Twitter Affiliates Don’t Need Big Audiences

Pranav at FinalTag picked up on my posts about TwitterLit and what Debra is building there and also discusses a similar Twitter (micro-blog) affiliate, DealTwit…
Smart affiliates have finally begun monetizing twitter, and they are doing it in very creative ways. This is good stuff, Affiliate marketing 2.0.
This is very good stuff. Remember in 2004 when blogging was really starting to take off in a mainstream fashion and some people started using affiliate links to monetize their audiences and content? There was quite a vocal group who scoffed at those attempts and held that blogging and affiliate marketing could never mix. Only static html pages with fat keyword meta tags in their code could be successful.
The same thing is beginning to happen with micro-content sites such as Twitter.
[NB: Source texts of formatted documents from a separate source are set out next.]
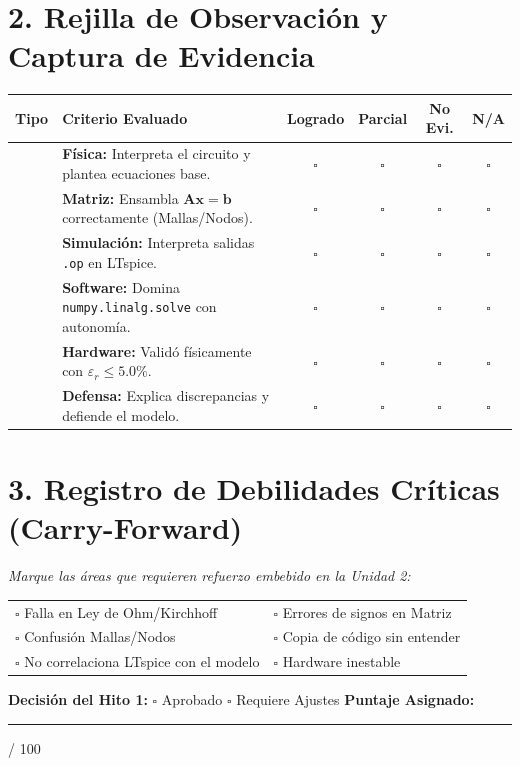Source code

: \documentclass[11pt, a4paper]{article}
\begin{document}
\section*{2. Rejilla de Observación y Captura de Evidencia}
\renewcommand{\arraystretch}{1.5}
\noindent
\begin{tabularx}{\textwidth}{|c|X|c|c|c|c|}
    \hline
    \rowcolor{ucbblue!10}
    \textbf{Tipo} & \textbf{Criterio Evaluado} & \textbf{Logrado} & \textbf{Parcial} & \textbf{No Evi.} & \textbf{N/A} \\
    \hline
    [S] & \textbf{Física:} Interpreta el circuito y plantea ecuaciones base. & $\square$ & $\square$ & $\square$ & $\square$ \\
    \hline
    [S] & \textbf{Matriz:} Ensambla $\mathbf{A}\mathbf{x}=\mathbf{b}$ correctamente (Mallas/Nodos). & $\square$ & $\square$ & $\square$ & $\square$ \\
    \hline
    [S] & \textbf{Simulación:} Interpreta salidas \texttt{.op} en LTspice. & $\square$ & $\square$ & $\square$ & $\square$ \\
    \hline
    [D] & \textbf{Software:} Domina \texttt{numpy.linalg.solve} con autonomía. & $\square$ & $\square$ & $\square$ & $\square$ \\
    \hline
    [D] & \textbf{Hardware:} Validó físicamente con $\varepsilon_r \le 5.0\%$. & $\square$ & $\square$ & $\square$ & $\square$ \\
    \hline
    [S] & \textbf{Defensa:} Explica discrepancias y defiende el modelo. & $\square$ & $\square$ & $\square$ & $\square$ \\
    \hline
\end{tabularx}

\section*{3. Registro de Debilidades Críticas (Carry-Forward)}
\textit{Marque las áreas que requieren refuerzo embebido en la Unidad 2:}

\vspace{0.3cm}
\noindent
\renewcommand{\arraystretch}{1.3}
\begin{tabular}{@{}ll@{}}
    $\square$ Falla en Ley de Ohm/Kirchhoff & $\square$ Errores de signos en Matriz \\
    $\square$ Confusión Mallas/Nodos & $\square$ Copia de código sin entender \\
    $\square$ No correlaciona LTspice con el modelo & $\square$ Hardware inestable
\end{tabular}

\vspace{0.6cm}
\noindent\textbf{Decisión del Hito 1:} $\square$ Aprobado \quad $\square$ Requiere Ajustes \quad \textbf{Puntaje Asignado:} \rule{2cm}{0.4pt} / 100
\end{document}
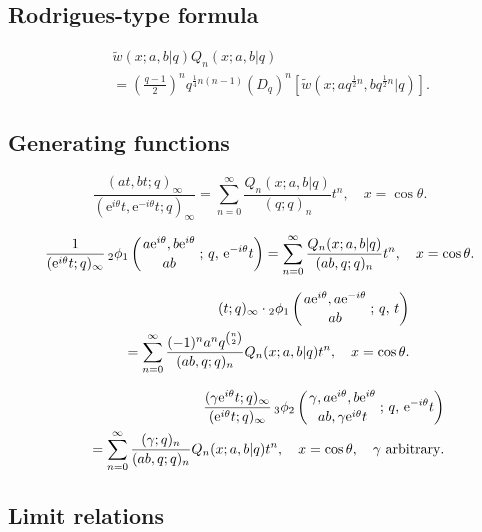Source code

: \documentclass[envcountchap,graybox]{svmono}
\newcommand{\qhyp}[5]{\mbox{}_{#1}{\phi}_{#2}
\left(\genfrac{}{}{0pt}{}{#3}{#4}\,;\,q,\,#5\right)}
\newcommand{\e}{\textrm{e}}
\newcommand{\qhyp}[5]{\,\mbox{}_{#1}\phi_{#2}\!\left(
  \genfrac{}{}{0pt}{}{#3}{#4};#5\right)}
\begin{document}
\subsection*{Rodrigues-type formula}
\begin{eqnarray}
\label{RodAlSalamChihara}
& &{\tilde w}(x;a,b|q)Q_n(x;a,b|q)\nonumber\\
& &{}=\left(\frac{q-1}{2}\right)^nq^{\frac{1}{4}n(n-1)}
\left(D_q\right)^n\left[{\tilde w}(x;aq^{\frac{1}{2}n},bq^{\frac{1}{2}n}|q)\right].
\end{eqnarray}

\subsection*{Generating functions}
\begin{equation}
\label{GenAlSalamChihara1}
\frac{(at,bt;q)_{\infty}}{(\e^{i\theta}t,\e^{-i\theta}t;q)_{\infty}}
=\sum_{n=0}^{\infty}\frac{Q_n(x;a,b|q)}{(q;q)_n}t^n,\quad x=\cos\theta.
\end{equation}

\begin{equation}
\label{GenAlSalamChihara2}
\frac{1}{(\e^{i\theta}t;q)_{\infty}}\,
\qhyp{2}{1}{a\e^{i\theta},b\e^{i\theta}}{ab}{\e^{-i\theta}t}
=\sum_{n=0}^{\infty}\frac{Q_n(x;a,b|q)}{(ab,q;q)_n}t^n,\quad x=\cos\theta.
\end{equation}

\begin{eqnarray}
\label{GenAlSalamChihara3}
& &(t;q)_{\infty}\cdot\qhyp{2}{1}{a\e^{i\theta},a\e^{-i\theta}}{ab}{t}\nonumber\\
& &{}=\sum_{n=0}^{\infty}\frac{(-1)^na^nq^{\binom{n}{2}}}{(ab,q;q)_n}Q_n(x;a,b|q)t^n,
\quad x=\cos\theta.
\end{eqnarray}

\begin{eqnarray}
\label{GenAlSalamChihara4}
& &\frac{(\gamma \e^{i\theta}t;q)_{\infty}}{(\e^{i\theta}t;q)_{\infty}}\,
\qhyp{3}{2}{\gamma,a\e^{i\theta},b\e^{i\theta}}{ab,\gamma \e^{i\theta}t}{\e^{-i\theta}t}\nonumber\\
& &{}=\sum_{n=0}^{\infty}\frac{(\gamma;q)_n}{(ab,q;q)_n}Q_n(x;a,b|q)t^n,
\quad x=\cos\theta,\quad\textrm{$\gamma$ arbitrary}.
\end{eqnarray}

\subsection*{Limit relations}
\end{document}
Pranav brings up this question with the size of audience…
I’m not sure how much success this can be, Dealtwit only has 17 followers as of now, Twitterlit, on the other hand, has as many as 109 followers, both have taken the right step in a direction.
Good question, Pranav.
However, Twitter affiliates, or micro-content affiliates, don’t have to necessarily rely on the size of audiences, page views or impressions as a determinant of success.
In other words, affiliate marketing, in this context as well as niche marketing, is moving away from the dogmatic belief that you have to have a mass appeal affiliate site with tons of traffic in order to turn a profit or to make a decent amount of money.
Metrics like “conversion rates” and “clicks to conversions” are becoming obsolete because they can’t measure what Pranav calls successful branding or what can also be described as having an influence over a set community.
109 viewers sounds almost silly for an affiliate site. But, check out some of Debra’s audience (sidebar on the right). Those people have faces and names. They are not just idle clickers from a keyword buy. You can see her widget over on my sidebar to your right. That’s powerful and that’s the future.